(Saved entries)
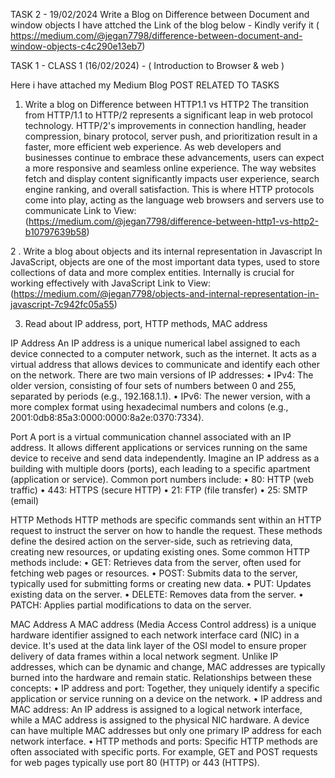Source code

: TASK 2 - 19/02/2024
Write  a Blog on Difference between Document and window objects 
I have attched the Link of the blog below - Kindly verify it 
( https://medium.com/@jegan7798/difference-between-document-and-window-objects-c4c290e13eb7)


TASK 1 - CLASS 1 (16/02/2024) -  ( Introduction to Browser & web )

Here i have attached my Medium Blog POST RELATED TO TASKS 

1. Write a blog on Difference between HTTP1.1 vs HTTP2
   The transition from HTTP/1.1 to HTTP/2 represents a significant leap in web protocol technology. HTTP/2's improvements in connection handling, header compression, binary protocol, server push, and prioritization result in a faster, more efficient web experience. As web developers and businesses continue to embrace these advancements, users can expect a more responsive and seamless online experience.
The way websites fetch and display content significantly impacts user experience, search engine ranking, and overall satisfaction. This is where HTTP protocols come into play, acting as the language web browsers and servers use to communicate
Link to View:(https://medium.com/@jegan7798/difference-between-http1-vs-http2-b10797639b58)


2 . Write a blog about objects and its internal representation in Javascript
    In JavaScript, objects are one of the most important data types, used to store collections of data and more complex entities. Internally is crucial for working effectively with JavaScript
Link to View: (https://medium.com/@jegan7798/objects-and-internal-representation-in-javascript-7c942fc05a55) 


3. Read about IP address, port, HTTP methods, MAC address

IP Address
An IP address is a unique numerical label assigned to each device connected to a computer network, such as the internet. It acts as a virtual address that allows devices to communicate and identify each other on the network. There are two main versions of IP addresses:
•	IPv4: The older version, consisting of four sets of numbers between 0 and 255, separated by periods (e.g., 192.168.1.1).
•	IPv6: The newer version, with a more complex format using hexadecimal numbers and colons (e.g., 2001:0db8:85a3:0000:0000:8a2e:0370:7334).

Port
A port is a virtual communication channel associated with an IP address. It allows different applications or services running on the same device to receive and send data independently. Imagine an IP address as a building with multiple doors (ports), each leading to a specific apartment (application or service). Common port numbers include:
•	80: HTTP (web traffic)
•	443: HTTPS (secure HTTP)
•	21: FTP (file transfer)
•	25: SMTP (email)

HTTP Methods
HTTP methods are specific commands sent within an HTTP request to instruct the server on how to handle the request. These methods define the desired action on the server-side, such as retrieving data, creating new resources, or updating existing ones. Some common HTTP methods include:
•	GET: Retrieves data from the server, often used for fetching web pages or resources.
•	POST: Submits data to the server, typically used for submitting forms or creating new data.
•	PUT: Updates existing data on the server.
•	DELETE: Removes data from the server.
•	PATCH: Applies partial modifications to data on the server.

MAC Address
A MAC address (Media Access Control address) is a unique hardware identifier assigned to each network interface card (NIC) in a device. It's used at the data link layer of the OSI model to ensure proper delivery of data frames within a local network segment. Unlike IP addresses, which can be dynamic and change, MAC addresses are typically burned into the hardware and remain static.
Relationships between these concepts:
•	IP address and port: Together, they uniquely identify a specific application or service running on a device on the network.
•	IP address and MAC address: An IP address is assigned to a logical network interface, while a MAC address is assigned to the physical NIC hardware. A device can have multiple MAC addresses but only one primary IP address for each network interface.
•	HTTP methods and ports: Specific HTTP methods are often associated with specific ports. For example, GET and POST requests for web pages typically use port 80 (HTTP) or 443 (HTTPS).

   





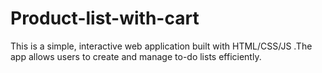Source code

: # Product-list-with-cart
This is a simple, interactive web application built with HTML/CSS/JS .The app allows users to create and manage to-do lists efficiently.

**What you will do**
In the copy, include every record exactly and no pictures.

**Result of this exercise**
Source code

: TASK 2 - 19/02/2024
Write  a Blog on Difference between Document and window objects 
I have attched the Link of the blog below - Kindly verify it 
( https://medium.com/@jegan7798/difference-between-document-and-window-objects-c4c290e13eb7)


TASK 1 - CLASS 1 (16/02/2024) -  ( Introduction to Browser & web )

Here i have attached my Medium Blog POST RELATED TO TASKS 

1. Write a blog on Difference between HTTP1.1 vs HTTP2
   The transition from HTTP/1.1 to HTTP/2 represents a significant leap in web protocol technology. HTTP/2's improvements in connection handling, header compression, binary protocol, server push, and prioritization result in a faster, more efficient web experience. As web developers and businesses continue to embrace these advancements, users can expect a more responsive and seamless online experience.
The way websites fetch and display content significantly impacts user experience, search engine ranking, and overall satisfaction. This is where HTTP protocols come into play, acting as the language web browsers and servers use to communicate
Link to View:(https://medium.com/@jegan7798/difference-between-http1-vs-http2-b10797639b58)


2 . Write a blog about objects and its internal representation in Javascript
    In JavaScript, objects are one of the most important data types, used to store collections of data and more complex entities. Internally is crucial for working effectively with JavaScript
Link to View: (https://medium.com/@jegan7798/objects-and-internal-representation-in-javascript-7c942fc05a55) 


3. Read about IP address, port, HTTP methods, MAC address

IP Address
An IP address is a unique numerical label assigned to each device connected to a computer network, such as the internet. It acts as a virtual address that allows devices to communicate and identify each other on the network. There are two main versions of IP addresses:
•	IPv4: The older version, consisting of four sets of numbers between 0 and 255, separated by periods (e.g., 192.168.1.1).
•	IPv6: The newer version, with a more complex format using hexadecimal numbers and colons (e.g., 2001:0db8:85a3:0000:0000:8a2e:0370:7334).

Port
A port is a virtual communication channel associated with an IP address. It allows different applications or services running on the same device to receive and send data independently. Imagine an IP address as a building with multiple doors (ports), each leading to a specific apartment (application or service). Common port numbers include:
•	80: HTTP (web traffic)
•	443: HTTPS (secure HTTP)
•	21: FTP (file transfer)
•	25: SMTP (email)

HTTP Methods
HTTP methods are specific commands sent within an HTTP request to instruct the server on how to handle the request. These methods define the desired action on the server-side, such as retrieving data, creating new resources, or updating existing ones. Some common HTTP methods include:
•	GET: Retrieves data from the server, often used for fetching web pages or resources.
•	POST: Submits data to the server, typically used for submitting forms or creating new data.
•	PUT: Updates existing data on the server.
•	DELETE: Removes data from the server.
•	PATCH: Applies partial modifications to data on the server.

MAC Address
A MAC address (Media Access Control address) is a unique hardware identifier assigned to each network interface card (NIC) in a device. It's used at the data link layer of the OSI model to ensure proper delivery of data frames within a local network segment. Unlike IP addresses, which can be dynamic and change, MAC addresses are typically burned into the hardware and remain static.
Relationships between these concepts:
•	IP address and port: Together, they uniquely identify a specific application or service running on a device on the network.
•	IP address and MAC address: An IP address is assigned to a logical network interface, while a MAC address is assigned to the physical NIC hardware. A device can have multiple MAC addresses but only one primary IP address for each network interface.
•	HTTP methods and ports: Specific HTTP methods are often associated with specific ports. For example, GET and POST requests for web pages typically use port 80 (HTTP) or 443 (HTTPS).

   





Source code

: # Product-list-with-cart
This is a simple, interactive web application built with HTML/CSS/JS .The app allows users to create and manage to-do lists efficiently.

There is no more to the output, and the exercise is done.